Imagine someone gives you a massive sheet of graphing paper and asks you to plot a point in a scatter plot for every word in the English language. They want you to make it so that more similar words are close together and more different words are far apart. So you get started, and after a little while your scatter plot starts to look something like this:
As you add more and more words you start to notice an issue: it’s getting harder and harder to demonstrate the meaningful relationships between words because you only have two dimensions to work with. That’s okay, no problem, let’s just add another dimension and start putting words onto a third axis!
So now you have a 3D point cloud of words, where every word is assigned a 3D point (or “vector”) [x, y, z]. But still…three dimensions is not really enough to portray the full depth of human language. So we can simply go and add more dimensions for our words to live in. Let’s give every word a 50-dimensional vector.
At this point, it stops being possible to visualize the scatter plot in our heads. But that’s ok, because the scatter plot isn’t for us – it’s for our computers. A computer sees a vector as just a simple list of numbers. A 3D vector is a list of 3 numbers, and a 50D vector is just a list of 50 numbers. The math is done in the same way for each!

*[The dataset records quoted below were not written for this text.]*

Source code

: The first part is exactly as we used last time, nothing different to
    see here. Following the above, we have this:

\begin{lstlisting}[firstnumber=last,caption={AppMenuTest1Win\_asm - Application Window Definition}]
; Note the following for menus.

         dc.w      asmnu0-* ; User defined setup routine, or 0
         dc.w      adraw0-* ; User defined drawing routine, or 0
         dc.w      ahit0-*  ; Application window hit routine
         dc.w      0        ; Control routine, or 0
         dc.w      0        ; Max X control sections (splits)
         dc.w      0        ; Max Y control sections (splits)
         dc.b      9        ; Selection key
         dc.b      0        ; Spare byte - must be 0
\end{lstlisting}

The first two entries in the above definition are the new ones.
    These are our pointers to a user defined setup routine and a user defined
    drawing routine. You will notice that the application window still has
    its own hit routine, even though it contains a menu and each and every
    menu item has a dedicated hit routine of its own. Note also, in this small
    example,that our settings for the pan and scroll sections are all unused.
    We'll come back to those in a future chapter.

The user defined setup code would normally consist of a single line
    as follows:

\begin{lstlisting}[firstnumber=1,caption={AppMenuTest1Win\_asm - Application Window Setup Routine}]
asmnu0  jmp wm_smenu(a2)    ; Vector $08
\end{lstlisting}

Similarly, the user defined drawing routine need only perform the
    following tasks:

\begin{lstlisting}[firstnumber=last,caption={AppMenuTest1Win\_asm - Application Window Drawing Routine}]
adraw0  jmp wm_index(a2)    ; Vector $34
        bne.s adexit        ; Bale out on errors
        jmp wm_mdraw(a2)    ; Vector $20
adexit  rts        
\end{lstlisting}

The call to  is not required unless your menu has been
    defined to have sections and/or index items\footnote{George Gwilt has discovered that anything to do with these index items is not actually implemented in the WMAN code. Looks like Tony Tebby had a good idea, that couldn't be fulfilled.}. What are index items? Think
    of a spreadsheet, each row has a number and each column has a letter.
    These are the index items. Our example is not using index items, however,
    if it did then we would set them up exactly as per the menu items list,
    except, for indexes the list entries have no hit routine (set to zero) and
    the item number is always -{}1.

This is the concept of word vectorization: assigning an n-dimensional vector to every word containing information about what that word means. And lucky for us, this is a problem that’s already been tackled several times! The word vectorization dataset that I’m using for my slackbot is Stanford’s GloVe: Global Vectors for Word Representation. It’s public domain and easy to use. I’m using the 50-dimensional word vector dataset that was trained on Wikipedia. It’s simply a 171 MB .txt file, where each line has a word followed by its corresponding vector (a list of 50 numbers):
austria 0.68244 0.52086 -0.24474 0.13063 -0.18005 1.1871 ... watching -0.0049087 0.12611 0.14056 -0.16418 0.62105 ... snow -0.044719 1.3575 0.42372 0.083063 -1.2115 0.27573 ... pushed -0.38534 -0.8491 0.862 -0.6896 -0.20019 -0.10831 ... elsewhere 0.80292 -0.42979 0.19956 -0.31272 -0.05101 ... retail 0.093719 -0.50434 0.54847 0.22231 0.76707 ... arm 0.019597 -0.99748 0.073138 -0.12371 0.76583 ... repeatedly 0.30693 -0.87848 0.32975 -0.38582 -0.1561 ... suffering 0.79287 0.30076 -0.18276 -0.7015 -0.39112 ... invasion 1.0927 -1.0839 -0.10638 -0.31129 -0.41392 ... struggle 0.145 -0.14583 0.043005 -0.35574 0.14968 ... nfl -1.6204 0.40595 0.25878 0.37333 -0.038596 ...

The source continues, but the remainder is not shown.